Nesse cenário, cabe interrogar-se sobre o panorama brasileiro. Por que as estratégias de prevenção não têm dado certo? Por que no Brasil a infecção entre os jovens vem crescendo em uma velocidade bem maior que da população geral? Especialistas afirmam que a expansão da epidemia, sobretudo entre os jovens, tem como motivo principal um comportamento sexual menos preocupado com a doença, por estes acreditarem que hoje ninguém mais morra de Aids, ou que se contrair o vírus é só tomar o remédio – disponível para todos no Sistema Único de Saúde (SUS) – e estará tudo bem, aspectos descritos por pesquisadores como “banalização da AIDS” e “otimismo”.

De fato, os avanços biomédicos alteraram, em alguma medida, a representação dominante do início da epidemia de que ter o vírus significava uma “sentença de morte”. No entanto, isso não explica integralmente a situação. Pelo contrário, a responsabilização pode ser um caminho que ofusca as fragilidades da rede pública de saúde, não reflete criticamente a respeito da concepção das estratégias de prevenção e ignora, por fim, as relações de opressão e marginalização baseadas em desigualdades de gênero, cor/raça, sexo, renda, entre outros marcadores sociais da diferença, que vulnerabilizam mais alguns indivíduos e grupos em comparação a outros.

A omissão e o descuido em relação às desigualdades sociais de diversas ordens que marcam a sociedade brasileira são fatores importantes para a compreensão do crescimento da epidemia no país. Também os problemas na rede pública de saúde compõem esse cenário, pois são comuns denúncias de atendimentos precários e falta de remédios em unidades de saúde em diversos Estados.

Nos últimos anos, à medida que a alternativa medicalizante tem sido priorizada pelos gestores, a perspectiva de direitos humanos tem sido enfraquecida. Isso é notável nos recuos do governo federal em campanhas recentes de prevenção destinadas a grupos vulneráveis (como HSH e travestis - e prostitutas).

Desde a aparição da doença nos anos 1980, a luta contra o estigma e o preconceito tem sido uma bandeira central para os movimentos de combate à doença, pautados nos direitos humanos. Ser portador do vírus implicava – e ainda implica – forte carga moral por associar os soropositivos a uma série de estigmas, tais como o da culpa pela infecção e o da figura sexualmente desviante, promíscua e “perigosa” para a população como um todo. Tais estigmas recaíram de maneira flagrante sobre os homossexuais, nos primeiros momentos da epidemia, imagens que foram afastadas devido à forte ação desses mesmos movimentos. Por isso, a concepção de direitos humanos constitui uma ferramenta importante, pois o estigma é, em si, um forte obstáculo à prevenção e ao tratamento da Aids, conforme uma série de estudos demonstram.

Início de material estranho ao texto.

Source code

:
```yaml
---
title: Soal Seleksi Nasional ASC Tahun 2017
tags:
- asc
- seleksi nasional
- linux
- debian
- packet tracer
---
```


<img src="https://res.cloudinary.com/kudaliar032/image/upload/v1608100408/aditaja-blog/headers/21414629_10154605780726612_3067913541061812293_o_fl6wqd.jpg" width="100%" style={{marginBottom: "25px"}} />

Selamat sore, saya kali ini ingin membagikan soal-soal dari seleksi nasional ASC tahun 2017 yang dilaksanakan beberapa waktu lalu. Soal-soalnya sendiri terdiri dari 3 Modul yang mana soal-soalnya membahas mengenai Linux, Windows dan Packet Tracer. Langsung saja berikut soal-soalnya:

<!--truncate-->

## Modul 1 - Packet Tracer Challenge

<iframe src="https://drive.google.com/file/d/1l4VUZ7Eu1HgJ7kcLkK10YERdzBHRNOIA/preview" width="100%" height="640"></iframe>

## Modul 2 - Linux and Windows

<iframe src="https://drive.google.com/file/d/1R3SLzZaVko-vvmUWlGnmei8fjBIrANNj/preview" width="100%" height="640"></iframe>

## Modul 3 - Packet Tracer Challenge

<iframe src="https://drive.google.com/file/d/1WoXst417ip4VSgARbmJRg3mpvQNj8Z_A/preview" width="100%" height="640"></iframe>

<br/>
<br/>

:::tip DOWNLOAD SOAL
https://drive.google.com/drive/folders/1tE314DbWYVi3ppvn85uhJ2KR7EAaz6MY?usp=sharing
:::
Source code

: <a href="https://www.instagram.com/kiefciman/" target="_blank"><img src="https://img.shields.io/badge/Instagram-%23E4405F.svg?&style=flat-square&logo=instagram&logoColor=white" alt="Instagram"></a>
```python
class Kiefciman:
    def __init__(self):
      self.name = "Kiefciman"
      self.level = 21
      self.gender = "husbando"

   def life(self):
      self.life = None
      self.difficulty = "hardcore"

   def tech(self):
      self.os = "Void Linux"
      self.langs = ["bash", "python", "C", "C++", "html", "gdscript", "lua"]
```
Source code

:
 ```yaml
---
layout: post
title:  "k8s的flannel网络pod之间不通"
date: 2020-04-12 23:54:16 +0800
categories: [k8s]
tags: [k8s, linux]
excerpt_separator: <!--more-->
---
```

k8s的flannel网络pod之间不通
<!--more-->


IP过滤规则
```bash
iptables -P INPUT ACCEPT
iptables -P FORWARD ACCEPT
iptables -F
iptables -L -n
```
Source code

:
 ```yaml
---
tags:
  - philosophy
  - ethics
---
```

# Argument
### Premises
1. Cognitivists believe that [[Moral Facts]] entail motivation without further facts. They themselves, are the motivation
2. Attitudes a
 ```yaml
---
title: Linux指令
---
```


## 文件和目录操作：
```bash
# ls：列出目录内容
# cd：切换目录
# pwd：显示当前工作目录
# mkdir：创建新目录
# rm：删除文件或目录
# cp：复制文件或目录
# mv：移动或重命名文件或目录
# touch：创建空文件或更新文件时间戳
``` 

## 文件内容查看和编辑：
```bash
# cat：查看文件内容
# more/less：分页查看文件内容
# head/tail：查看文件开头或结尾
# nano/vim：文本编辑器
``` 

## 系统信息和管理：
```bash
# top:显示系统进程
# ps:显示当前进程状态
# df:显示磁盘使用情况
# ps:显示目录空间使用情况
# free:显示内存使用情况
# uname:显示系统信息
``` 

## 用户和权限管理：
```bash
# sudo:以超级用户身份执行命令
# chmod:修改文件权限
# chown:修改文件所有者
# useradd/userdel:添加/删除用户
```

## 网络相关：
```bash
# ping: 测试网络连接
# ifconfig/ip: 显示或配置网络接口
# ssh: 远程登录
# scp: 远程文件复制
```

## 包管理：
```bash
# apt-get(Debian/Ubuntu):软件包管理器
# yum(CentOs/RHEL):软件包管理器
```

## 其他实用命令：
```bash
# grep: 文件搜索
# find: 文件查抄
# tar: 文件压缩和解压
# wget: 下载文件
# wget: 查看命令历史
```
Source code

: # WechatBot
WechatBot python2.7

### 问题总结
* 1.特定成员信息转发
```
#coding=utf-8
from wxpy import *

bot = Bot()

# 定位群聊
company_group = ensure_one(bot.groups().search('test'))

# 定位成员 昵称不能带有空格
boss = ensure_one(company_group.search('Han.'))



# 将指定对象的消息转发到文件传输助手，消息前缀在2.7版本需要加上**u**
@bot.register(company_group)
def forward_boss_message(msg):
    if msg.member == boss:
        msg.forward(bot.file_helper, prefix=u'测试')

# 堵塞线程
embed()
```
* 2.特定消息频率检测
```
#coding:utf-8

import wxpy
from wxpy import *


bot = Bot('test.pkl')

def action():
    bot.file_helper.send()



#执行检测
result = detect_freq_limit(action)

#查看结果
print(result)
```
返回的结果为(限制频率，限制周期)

Prova disso é o aumento da epidemia entre as mulheres. Os homens continuam sendo os mais afetados pelo vírus, mas a diferença em relação a elas caiu ao longo dos anos: em 1989, a proporção era de seis casos da doença no sexo masculino para cada caso no sexo feminino. Em 2011, a proporção passou a ser de 1,7 casos em homens para cada mulher infectada: um cenário em que a vulnerabilidade social é fator importante para a análise, na medida em que as relações desiguais de gênero colocam a mulher em situação vulnerável, por exemplo, na hora de negociar a camisinha com seu parceiro.

Com relação a outros grupos vulneráveis – como os jovens – uma das ações mais notáveis é a dos jovens vivendo com HIV/Aids, que tem protagonizado ações junto a gestores, profissionais de saúde e movimentos sociais, através da Rede Nacional de Adolescentes e Jovens Vivendo com HIV/Aids (RNAJVHA), e das Redes Regionais e Estaduais filiadas à RNAJVHA . A proposta é pautada pela ideia de fortalecer esses indivíduos em termos políticos e sociais, apostando na atenção integral à saúde como maneira de demonstrar que a doença não significa morte. No entanto, conforme a antropóloga Cláudia Cunha analisou em seu estudo de doutorado, a iniciativa apresenta alguns problemas, como o “fantasma” da responsabilização ao gerar, através da operação de protagonismo, o contra-efeito de produzir socialmente indivíduos percebidos como “descontrolados”, “irresponsáveis” e potencialmente “perigosos”.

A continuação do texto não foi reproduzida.